Playing daily fantasy sports in Michigan
The answer to the question of daily fantasy sports’ (DFS) legality in the state of Michigan depends on who you ask. While the DFS industry’s largest operators believe DFS is legal, and continue to accept customers from inside the state, others disagree. In fact, Michigan Gaming Control Board Executive Director Rick Kalm said in 2015 that he believed DFS is not legal at all.
This opinion came in the wake of state Senate introducing legislation which would amend the Michigan penal code to specify DFS is a game of skill. While this would have legalized the activity, it wasn’t necessarily an attempt to regulate DFS operators in the state. Actually, it was more of a clarification. Regardless, the bill, and any efforts concerning DFS legislation died out in Michigan in subsequent years.
Another bill, which would have challenged the federal ban on sports betting, surfaced in the Michigan legislature in January 2017. The bill had a hearing in front of the House Regulatory Reform Committee, but no vote.
Daily fantasy sports regulation in Michigan
There are no regulations, taxes, or fees associated with DFS operations in Michigan. Moreover, there are also no plans to introduce any.
There was an effort to legalize DFS by amending the Michigan penal code to specify fantasy sports as a game of skill. However, the bill went nowhere, and never included regulations or taxes for operators.
In 2017, Michigan lawmakers were considering online gambling legislation. Though the state’s online gambling bill failed to move in 2017, it carried over to 2018 and remains active.
The bill, H 4926, would authorize several forms of online gambling, including online sports betting should the federal sports betting ban fall. The Lawful Internet Gaming Act passed the Michigan House of Representatives 68-40.
The bill is now in the Senate’s hands. There is a discussion of trying to pass the bill during the lame-duck session. If it doesn’t, however, the bill will die and efforts to pass online gaming legislation will need to begin anew.
In the meantime, the largest DFS operators in the country continue to operate in the state.
Michigan’s Attorney General on daily fantasy sports
Bill Schuette has been Michigan Attorney General since 2010 and has said very little to nothing at all about DFS.

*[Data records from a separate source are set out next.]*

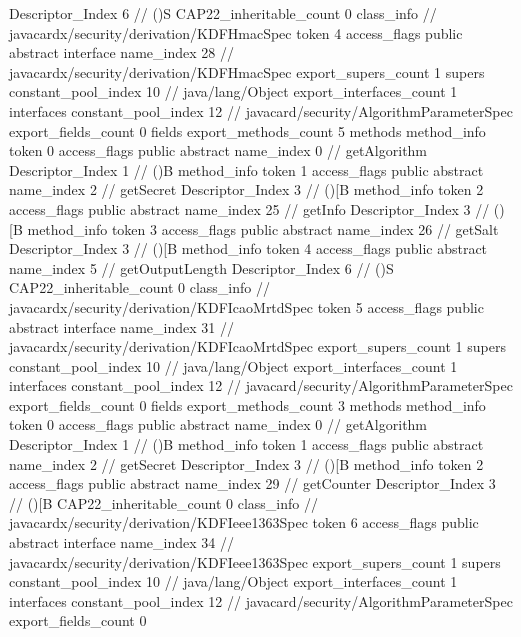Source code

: {{{{{					Descriptor_Index	6		// ()S
				}
			}
			CAP22_inheritable_count	0
		}
		class_info {		// javacardx/security/derivation/KDFHmacSpec
			token	4
			access_flags	public abstract interface
			name_index	28		// javacardx/security/derivation/KDFHmacSpec
			export_supers_count	1
			supers {
				constant_pool_index	10		// java/lang/Object
			}
			export_interfaces_count	1
			interfaces {
				constant_pool_index	12		// javacard/security/AlgorithmParameterSpec
			}
			export_fields_count	0
			fields {
			}
			export_methods_count	5
			methods {
				method_info {
					token	0
					access_flags	public abstract
					name_index	0		// getAlgorithm
					Descriptor_Index	1		// ()B
				}
				method_info {
					token	1
					access_flags	public abstract
					name_index	2		// getSecret
					Descriptor_Index	3		// ()[B
				}
				method_info {
					token	2
					access_flags	public abstract
					name_index	25		// getInfo
					Descriptor_Index	3		// ()[B
				}
				method_info {
					token	3
					access_flags	public abstract
					name_index	26		// getSalt
					Descriptor_Index	3		// ()[B
				}
				method_info {
					token	4
					access_flags	public abstract
					name_index	5		// getOutputLength
					Descriptor_Index	6		// ()S
				}
			}
			CAP22_inheritable_count	0
		}
		class_info {		// javacardx/security/derivation/KDFIcaoMrtdSpec
			token	5
			access_flags	public abstract interface
			name_index	31		// javacardx/security/derivation/KDFIcaoMrtdSpec
			export_supers_count	1
			supers {
				constant_pool_index	10		// java/lang/Object
			}
			export_interfaces_count	1
			interfaces {
				constant_pool_index	12		// javacard/security/AlgorithmParameterSpec
			}
			export_fields_count	0
			fields {
			}
			export_methods_count	3
			methods {
				method_info {
					token	0
					access_flags	public abstract
					name_index	0		// getAlgorithm
					Descriptor_Index	1		// ()B
				}
				method_info {
					token	1
					access_flags	public abstract
					name_index	2		// getSecret
					Descriptor_Index	3		// ()[B
				}
				method_info {
					token	2
					access_flags	public abstract
					name_index	29		// getCounter
					Descriptor_Index	3		// ()[B
				}
			}
			CAP22_inheritable_count	0
		}
		class_info {		// javacardx/security/derivation/KDFIeee1363Spec
			token	6
			access_flags	public abstract interface
			name_index	34		// javacardx/security/derivation/KDFIeee1363Spec
			export_supers_count	1
			supers {
				constant_pool_index	10		// java/lang/Object
			}
			export_interfaces_count	1
			interfaces {
				constant_pool_index	12		// javacard/security/AlgorithmParameterSpec
			}
			export_fields_count	0
}}}
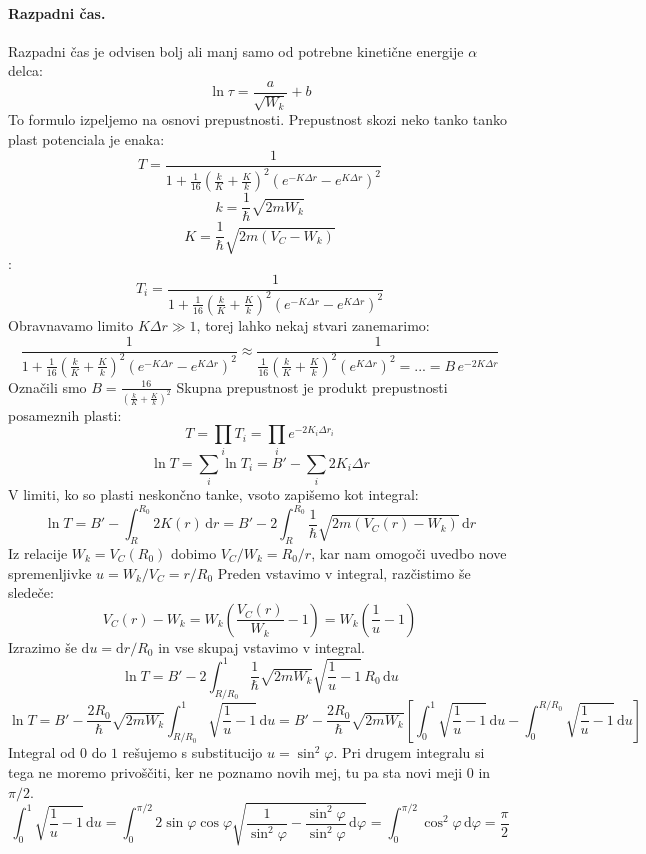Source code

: \documentclass[a4paper]{article}
\newcommand{\dif}{\mathrm{d}}
\begin{document}
\paragraph{Razpadni čas.} Razpadni čas je odvisen bolj ali manj samo od potrebne kinetične energije \(\alpha\) delca:
\[\ln\tau = \frac{a}{\sqrt{W_k}} + b\]
To formulo izpeljemo na osnovi prepustnosti. Prepustnost skozi neko tanko tanko plast potenciala je enaka:
\[T = \frac{1}{1 + \frac{1}{16}\left(\frac{k}{K} + \frac{K}{k}\right)^2\left(e^{-K\Delta r} - e^{K\Delta r}\right)^2}\]
\[k = \frac{1}{\hbar}\sqrt{2mW_k}\]
\[K = \frac{1}{\hbar}\sqrt{2m(V_C - W_k)}\]:
\[T_i = \frac{1}{1 + \frac{1}{16}\left(\frac{k}{K} + \frac{K}{k}\right)^2\left(e^{-K\Delta r} - e^{K\Delta r}\right)^2}\]
Obravnavamo limito \(K\Delta r \gg 1\), torej lahko nekaj stvari zanemarimo:
\[\frac{1}{1 + \frac{1}{16}\left(\frac{k}{K} + \frac{K}{k}\right)^2\left(e^{-K\Delta r} - e^{K\Delta r}\right)^2} \approx \frac{1}{\frac{1}{16}\left(\frac{k}{K} + \frac{K}{k}\right)^2\left(e^{K\Delta r}\right)^2 = ... = B\,e^{-2K\Delta r}}\]
Označili smo \(\displaystyle{B = \frac{16}{\left(\frac{k}{K} + \frac{K}{k}\right)^2}}\)
Skupna prepustnost je produkt prepustnosti posameznih plasti:
\[T = \prod_{i}T_i = \prod_{i}e^{-2K_i\Delta r_i}\]
\[\ln T = \sum_{i}\ln T_i = B' - \sum_{i} 2K_i\Delta r\]
V limiti, ko so plasti neskončno tanke, vsoto zapišemo kot integral:
\[\ln T = B' - \int_{R}^{R_0}2K(r)\,\dif r = B' - 2\int_{R}^{R_0}\frac{1}{\hbar}\sqrt{2m(V_C(r) - W_k)}\,\dif r\]
Iz relacije \(W_k = V_C(R_0)\) dobimo \(V_C/W_k = R_0/r\), kar nam omogoči uvedbo nove spremenljivke \(u = W_k/V_C = r/R_0\)
Preden vstavimo v integral, razčistimo še sledeče:
\[V_C(r) - W_k = W_k\left(\frac{V_C(r)}{W_k} - 1\right) = W_k\left(\frac{1}{u} - 1\right)\]
Izrazimo še \(\dif u = \dif r / R_0\) in vse skupaj vstavimo v integral.
\[\ln T = B' - 2\int_{R/R_0}^{1} \frac{1}{\hbar}\sqrt{2mW_k}\sqrt{\frac{1}{u} - 1}\,R_0\,\dif u\]
\[\ln T = B' - \frac{2R_0}{\hbar}\sqrt{2mW_k}\int_{R/R_0}^{1}\sqrt{\frac{1}{u}-1}\,\dif u = B' - \frac{2R_0}{\hbar}\sqrt{2mW_k}\left[\int_{0}^{1}\sqrt{\frac{1}{u}-1}\,\dif u - \int_{0}^{R/R_0}\sqrt{\frac{1}{u}-1}\,\dif u\right]\]
Integral od \(0\) do \(1\) rešujemo s substitucijo \(u = \sin^2\varphi\). Pri drugem integralu si tega ne moremo privoščiti, ker ne poznamo novih mej, tu pa sta novi meji \(0\) in \(\pi/2\).
\[\int_{0}^{1} \sqrt{\frac{1}{u} - 1} \,\dif u = \int_{0}^{\pi/2}2\sin\varphi\cos\varphi\sqrt{\frac{1}{\sin^2\varphi} - \frac{\sin^2\varphi}{\sin^2\varphi}\,\dif\varphi} = \int_{0}^{\pi/2}\cos^2\varphi\,\dif\varphi = \frac{\pi}{2}\]
\end{document}
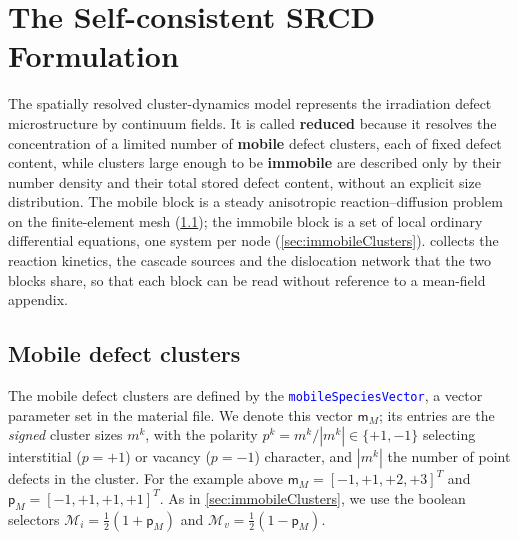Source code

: \documentclass{article}
\newcommand{\textttclr}[1]{\textcolor{blue}{\texttt{#1}}}
\newcommand{\spvec}[1]{\bm{\mathsf{#1}}}   %
\begin{document}
\section{The Self-consistent SRCD Formulation}
\label{sec:SRCD}

The spatially resolved cluster-dynamics model represents the irradiation defect
microstructure by continuum fields. It is called \textbf{reduced} because it
resolves the concentration of a limited number of \textbf{mobile} defect
clusters, each of fixed defect content, while clusters large enough to be
\textbf{immobile} are described only by their number density and their total
stored defect content, without an explicit size distribution. The mobile block
is a steady anisotropic reaction--diffusion problem on the finite-element mesh
(\cref{sec:mobile}); the immobile block is a set of local ordinary differential
equations, one system per node (\cref{sec:immobileClusters}).
 collects the reaction kinetics, the cascade sources and the
dislocation network that the two blocks share, so that each block can be read
without reference to a mean-field appendix.

\subsection{Mobile defect clusters}
\label{sec:mobile}

The mobile defect clusters are defined by the \textttclr{mobileSpeciesVector}, a vector parameter set in the material file. We denote this vector $\spvec{m}_M$; its entries are the \emph{signed} cluster sizes $m^k$, with the polarity $p^k=m^k/|m^k|\in\{+1,-1\}$ selecting interstitial ($p=+1$) or vacancy ($p=-1$) character, and $|m^k|$ the number of point defects in the cluster. For the example above $\spvec{m}_M=[-1,+1,+2,+3]^T$ and $\spvec{p}_M=[-1,+1,+1,+1]^T$. As in \cref{sec:immobileClusters}, we use the boolean selectors $\mathcal{M}_i=\tfrac12(1+\spvec{p}_M)$ and $\mathcal{M}_v=\tfrac12(1-\spvec{p}_M)$.
\end{document}
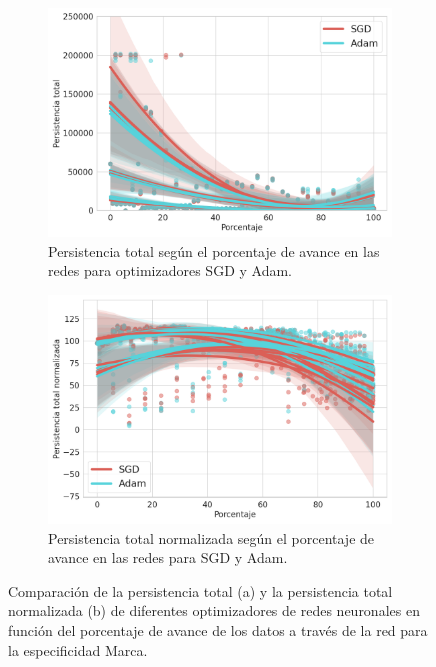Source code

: \begin{figure}[H]
	\centering
	\begin{subfigure}
		{.5\textwidth}
		\centering
		\includegraphics[width=\linewidth]{img/m_optim.png}
		\caption{Persistencia total según el porcentaje de avance en las redes para
			optimizadores SGD y Adam.}
		\label{fig:m-homology-optim-1}
	\end{subfigure}%
	\begin{subfigure}
		{.5\textwidth}
		\centering
		\includegraphics[width=\linewidth]{img/m_optim_norm.png}
		\caption{Persistencia total normalizada según el porcentaje de avance en las
			redes para SGD y Adam.}
		\label{fig:m-homology-optim-2}
	\end{subfigure}
	\caption{Comparación de la persistencia total (a) y la persistencia total
		normalizada (b) de diferentes optimizadores de redes neuronales en función del
		porcentaje de avance de los datos a través de la red para la especificidad
		Marca.}
	\label{fig:m-homology-optim}
\end{figure}

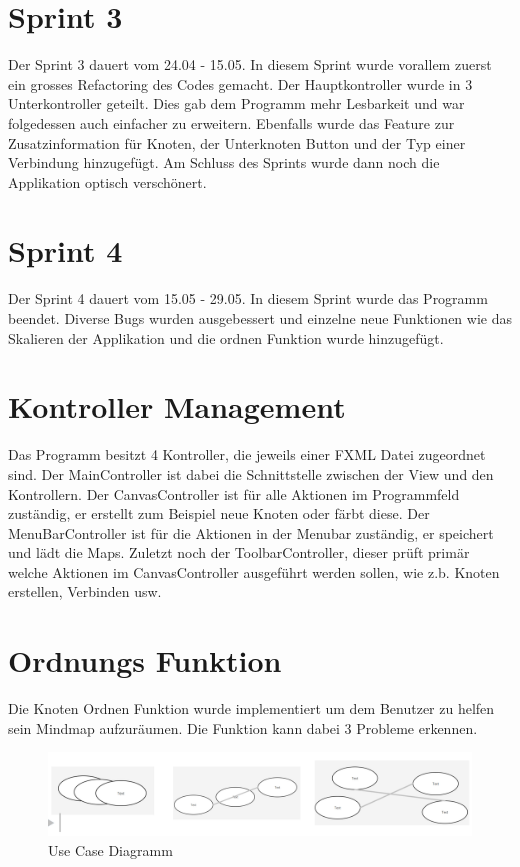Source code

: \section{Sprint 3}
\label{sec:sprint_3}
Der Sprint 3 dauert vom 24.04 - 15.05. In diesem Sprint wurde vorallem zuerst ein grosses Refactoring des Codes gemacht. Der Hauptkontroller wurde in 3 Unterkontroller geteilt. Dies gab dem Programm mehr Lesbarkeit und war folgedessen auch einfacher zu erweitern. Ebenfalls wurde das Feature zur Zusatzinformation für Knoten, der Unterknoten Button und der Typ einer Verbindung hinzugefügt. Am Schluss des Sprints wurde dann noch die Applikation optisch verschönert.
\section{Sprint 4}
\label{sec:sprint_4}
Der Sprint 4 dauert vom 15.05 - 29.05. In diesem Sprint wurde das Programm beendet. Diverse Bugs wurden ausgebessert und einzelne neue Funktionen wie das Skalieren der Applikation und die ordnen Funktion wurde hinzugefügt. 

\section{Kontroller Management}
\label{sec:controller_mgmnt}
Das Programm besitzt 4 Kontroller, die jeweils einer FXML Datei zugeordnet sind. Der MainController ist dabei die Schnittstelle zwischen der View und den Kontrollern. Der CanvasController ist für alle Aktionen im Programmfeld zuständig, er erstellt zum Beispiel neue Knoten oder färbt diese. Der MenuBarController ist für die Aktionen in der Menubar zuständig, er speichert und lädt die Maps. Zuletzt noch der ToolbarController, dieser prüft primär welche Aktionen im CanvasController ausgeführt werden sollen, wie z.b. Knoten erstellen, Verbinden usw.

\section{Ordnungs Funktion}
\label{sec:controller_mgmnt}
Die Knoten Ordnen Funktion wurde implementiert um dem Benutzer zu helfen sein Mindmap aufzuräumen.
Die Funktion kann dabei 3 Probleme erkennen. 
\begin{figure}[H]
	\centering
		\includegraphics[scale=0.5]{images/threeissues.PNG}
	\caption{Use Case Diagramm}
	\label{fig:use_case_diagramm}
\end{figure}

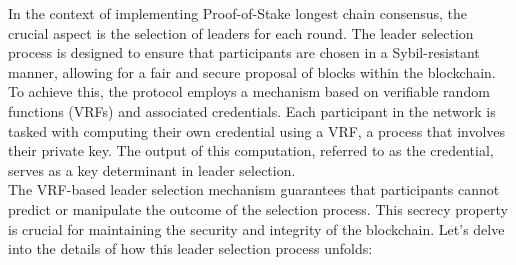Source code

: In the context of implementing Proof-of-Stake longest chain consensus, the crucial aspect is the selection of leaders for each round. The leader selection process is designed to ensure that participants are chosen in a Sybil-resistant manner, allowing for a fair and secure proposal of blocks within the blockchain.\\
To achieve this, the protocol employs a mechanism based on verifiable random functions (VRFs) and associated credentials. Each participant in the network is tasked with computing their own credential using a VRF, a process that involves their private key. The output of this computation, referred to as the credential, serves as a key determinant in leader selection.\\
The VRF-based leader selection mechanism guarantees that participants cannot predict or manipulate the outcome of the selection process. This secrecy property is crucial for maintaining the security and integrity of the blockchain. Let's delve into the details of how this leader selection process unfolds:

When the Michigan Gaming Control Board said DFS was not legal in the state in 2015, Detroit News reported Schuette had not weighed in on whether he thinks fantasy sports websites were legal. In fact, Schuette spokeswoman Andrea Bitely said the AG’s office had no comment on fantasy sports because offering general legal advice or answering hypotheticals about legal situations is not a part of the attorney general’s mission.
There have been media reports claiming the AG’s office was looking into DFS in Michigan, but no formal announcements regarding any investigation or forthcoming reports.
Michigan’s biggest daily fantasy sports sites
In the US, FanDuel and DraftKings comprise more than 90 percent of the DFS market. Not surprisingly, these two companies are also the two most-popular DFS operators in Michigan.
The two companies entered into a merger agreement in November 2016. However, it fell apart in the wake of federal anti-trust investigations regarding whether or not it constitutes a monopoly.
How popular is daily fantasy sports in Michigan?
Michigan is the tenth-most populous state in America, with more than 10 million residents. As a result, it is a rather large market for DFS. The fact there is no legislation clarifying its legality hasn’t stopped Michigan residents from playing.
It is estimated that DFS sites earn as much as $6.7 million annually from Michigan players. In fact, the state is responsible for almost 4 percent of all DFS contest entry fees across the US.
Estimates suggest Michigan has more than 37,000 active DFS players. Those players are responsible for almost $70 million in annual entry fees, the tenth-most of any state.